El cantautor español Joaquín Sabina, que suele ser radical en su opiniones, ha dicho que “la monarquía es un déficit democrático”, que los españoles sufren “por herencia”; mutatis mutandis, podríamos sostener que el militarismo bolivariano es un exceso de falta de sindéresis que se nos quiere imponer como legado del comandante eterno; un espejismo, en realidad, porque si algo caracterizó el mandato del buchipluma barinés fue la decisión de pulverizar las instituciones, tarea que acometió con entusiasmo manifiesto. Lo que no pudo ni supo hacer fue sustituirlas, lo cual se tradujo en el vacío institucional que padecemos. Podría argüirse que la revolución bolivariana nos dejó una Constitución, pero se trata de un estatuto sobrevalorado y de verbo excesivo que ni siquiera soporta el calificativo de barroco, porque ello supondría cierta belleza formal de la que carece ese pretencioso y abigarrado texto (que debe ser enmendado para prescindir del idólatra cognomento que hace de Venezuela una república bolivariana y no la sociedad civil y democrática que merece ser).

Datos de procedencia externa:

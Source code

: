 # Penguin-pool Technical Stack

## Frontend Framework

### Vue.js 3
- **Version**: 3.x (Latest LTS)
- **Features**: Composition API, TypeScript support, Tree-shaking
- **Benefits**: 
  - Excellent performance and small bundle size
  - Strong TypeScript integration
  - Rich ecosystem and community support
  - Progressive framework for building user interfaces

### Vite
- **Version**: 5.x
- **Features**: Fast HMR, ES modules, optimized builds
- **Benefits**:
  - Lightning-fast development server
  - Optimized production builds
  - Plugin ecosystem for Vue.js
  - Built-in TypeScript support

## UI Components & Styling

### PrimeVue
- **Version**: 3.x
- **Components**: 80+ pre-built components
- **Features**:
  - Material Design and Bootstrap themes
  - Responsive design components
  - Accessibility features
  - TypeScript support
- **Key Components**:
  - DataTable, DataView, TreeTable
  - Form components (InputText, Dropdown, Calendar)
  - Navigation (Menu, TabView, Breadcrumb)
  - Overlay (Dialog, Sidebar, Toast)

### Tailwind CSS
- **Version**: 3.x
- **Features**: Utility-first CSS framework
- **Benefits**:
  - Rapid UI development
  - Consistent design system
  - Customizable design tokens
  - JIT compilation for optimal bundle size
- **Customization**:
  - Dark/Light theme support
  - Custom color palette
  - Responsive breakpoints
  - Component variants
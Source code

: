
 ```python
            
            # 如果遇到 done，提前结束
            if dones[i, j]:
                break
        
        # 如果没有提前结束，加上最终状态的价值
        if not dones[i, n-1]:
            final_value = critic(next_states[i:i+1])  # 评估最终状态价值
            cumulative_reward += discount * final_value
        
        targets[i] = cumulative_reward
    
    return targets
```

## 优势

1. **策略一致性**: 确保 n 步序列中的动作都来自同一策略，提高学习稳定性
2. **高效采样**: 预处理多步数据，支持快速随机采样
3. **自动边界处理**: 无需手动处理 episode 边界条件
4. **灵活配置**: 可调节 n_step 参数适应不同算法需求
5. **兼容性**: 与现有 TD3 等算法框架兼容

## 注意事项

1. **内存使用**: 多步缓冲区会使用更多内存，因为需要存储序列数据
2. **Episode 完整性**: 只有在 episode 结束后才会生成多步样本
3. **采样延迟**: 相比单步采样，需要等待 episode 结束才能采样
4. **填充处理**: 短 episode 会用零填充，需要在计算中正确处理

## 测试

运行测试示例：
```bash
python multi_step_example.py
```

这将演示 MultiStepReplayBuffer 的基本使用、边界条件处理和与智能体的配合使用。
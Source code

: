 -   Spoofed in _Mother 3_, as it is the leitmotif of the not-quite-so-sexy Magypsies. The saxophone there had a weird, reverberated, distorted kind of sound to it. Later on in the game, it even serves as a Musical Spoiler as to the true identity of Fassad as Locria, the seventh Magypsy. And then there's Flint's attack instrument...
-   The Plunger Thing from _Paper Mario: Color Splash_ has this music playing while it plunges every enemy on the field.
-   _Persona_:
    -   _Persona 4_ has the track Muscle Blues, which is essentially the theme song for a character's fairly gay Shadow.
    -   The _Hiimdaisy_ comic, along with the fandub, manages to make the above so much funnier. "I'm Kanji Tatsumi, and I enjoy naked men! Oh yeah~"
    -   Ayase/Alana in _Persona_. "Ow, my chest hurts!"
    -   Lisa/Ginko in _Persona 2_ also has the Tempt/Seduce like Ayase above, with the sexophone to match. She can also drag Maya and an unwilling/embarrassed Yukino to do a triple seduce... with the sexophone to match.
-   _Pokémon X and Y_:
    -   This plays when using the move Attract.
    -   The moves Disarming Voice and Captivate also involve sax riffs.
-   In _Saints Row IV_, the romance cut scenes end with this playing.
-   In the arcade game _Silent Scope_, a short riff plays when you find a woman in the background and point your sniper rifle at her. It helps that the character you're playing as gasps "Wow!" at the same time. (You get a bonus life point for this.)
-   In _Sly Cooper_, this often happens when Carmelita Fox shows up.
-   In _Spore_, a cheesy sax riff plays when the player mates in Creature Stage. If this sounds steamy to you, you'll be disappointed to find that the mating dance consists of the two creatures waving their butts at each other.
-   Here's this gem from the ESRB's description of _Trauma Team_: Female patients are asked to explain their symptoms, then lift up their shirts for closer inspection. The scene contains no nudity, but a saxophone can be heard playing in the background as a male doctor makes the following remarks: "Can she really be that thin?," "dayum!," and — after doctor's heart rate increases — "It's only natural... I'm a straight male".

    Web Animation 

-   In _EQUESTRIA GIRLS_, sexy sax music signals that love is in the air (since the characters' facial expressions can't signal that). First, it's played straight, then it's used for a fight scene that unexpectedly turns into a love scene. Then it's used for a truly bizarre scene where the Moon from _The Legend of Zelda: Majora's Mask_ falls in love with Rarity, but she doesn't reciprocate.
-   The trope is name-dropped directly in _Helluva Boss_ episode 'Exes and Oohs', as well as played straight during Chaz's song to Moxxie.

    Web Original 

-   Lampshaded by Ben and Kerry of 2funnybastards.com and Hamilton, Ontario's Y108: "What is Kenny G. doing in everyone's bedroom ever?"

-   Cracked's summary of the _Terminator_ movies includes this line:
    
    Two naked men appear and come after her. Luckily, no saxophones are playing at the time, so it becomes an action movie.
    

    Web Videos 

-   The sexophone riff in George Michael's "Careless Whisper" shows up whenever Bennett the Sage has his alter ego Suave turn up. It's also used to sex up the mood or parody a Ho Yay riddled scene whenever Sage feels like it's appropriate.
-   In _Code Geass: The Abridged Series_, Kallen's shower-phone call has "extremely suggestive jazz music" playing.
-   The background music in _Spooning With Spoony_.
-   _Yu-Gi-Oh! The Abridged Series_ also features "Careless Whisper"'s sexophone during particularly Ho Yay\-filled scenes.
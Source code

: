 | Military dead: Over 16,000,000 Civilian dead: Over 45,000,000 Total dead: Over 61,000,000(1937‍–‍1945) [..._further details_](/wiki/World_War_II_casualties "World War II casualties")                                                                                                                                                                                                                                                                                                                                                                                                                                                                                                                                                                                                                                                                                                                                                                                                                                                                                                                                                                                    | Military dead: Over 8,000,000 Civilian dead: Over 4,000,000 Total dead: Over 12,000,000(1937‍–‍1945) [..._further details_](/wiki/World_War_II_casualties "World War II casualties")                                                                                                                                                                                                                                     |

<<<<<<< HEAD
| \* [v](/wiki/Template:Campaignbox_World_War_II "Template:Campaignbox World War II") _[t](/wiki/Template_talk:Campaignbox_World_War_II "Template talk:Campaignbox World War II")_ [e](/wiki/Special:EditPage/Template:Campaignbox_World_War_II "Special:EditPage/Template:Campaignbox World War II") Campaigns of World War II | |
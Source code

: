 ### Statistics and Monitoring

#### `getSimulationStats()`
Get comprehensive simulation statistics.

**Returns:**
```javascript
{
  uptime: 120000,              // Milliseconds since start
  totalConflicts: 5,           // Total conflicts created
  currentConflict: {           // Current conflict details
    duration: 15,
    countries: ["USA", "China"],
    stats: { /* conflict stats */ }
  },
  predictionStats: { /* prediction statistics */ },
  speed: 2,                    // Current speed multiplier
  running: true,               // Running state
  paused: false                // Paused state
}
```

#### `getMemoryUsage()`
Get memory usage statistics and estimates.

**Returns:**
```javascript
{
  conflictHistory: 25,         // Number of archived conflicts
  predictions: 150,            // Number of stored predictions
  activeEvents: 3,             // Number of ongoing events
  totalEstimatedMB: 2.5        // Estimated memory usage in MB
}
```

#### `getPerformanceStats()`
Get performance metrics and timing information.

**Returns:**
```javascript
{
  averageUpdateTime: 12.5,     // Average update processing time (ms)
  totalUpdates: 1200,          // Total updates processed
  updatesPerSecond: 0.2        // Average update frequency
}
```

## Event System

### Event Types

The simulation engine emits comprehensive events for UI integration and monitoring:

Una justicia que no se imparte sobre la base de las leyes, sino en función de los intereses del Ejecutivo; una nación polarizada, consecuencia de la deliberada y rencorosa exclusión de quienes no comulgan con el castro chavismo; la pauperización del campo, derivada de expropiaciones irresponsables y sin propósito definido, así como el deterioro del parque industrial por razones similares; el crecimiento descomunal del endeudamiento, a pesar de los altos precios del petróleo, donde la inflación y la carestía han alcanzado cuotas inéditas; la instauración de un despotismo sin ilustración, mediante la designación un gestor sin talla de estadista que ha demostrado su incapacidad para sacar el país a flote y funcionar como articulación entre la fallida propuesta improvisada por Chávez y un proyecto serio de país; en fin, una Venezuela en decadencia, donde lo único que crece son las colas y los precios, e inexplicablemente al borde de la bancarrota, es en esencia lo que constituye ese más lastre que legado por el que pelea, de cara a un congreso que se avizora tormentoso, el liderazgo del PSUV y que, curiosamente, es asumido como capital político válido por algunos opositores. Deberían saber que hay herencias siniestras; y la de Chávez, defendida con celo por un albacea ahora en desgracia, es una de ellas.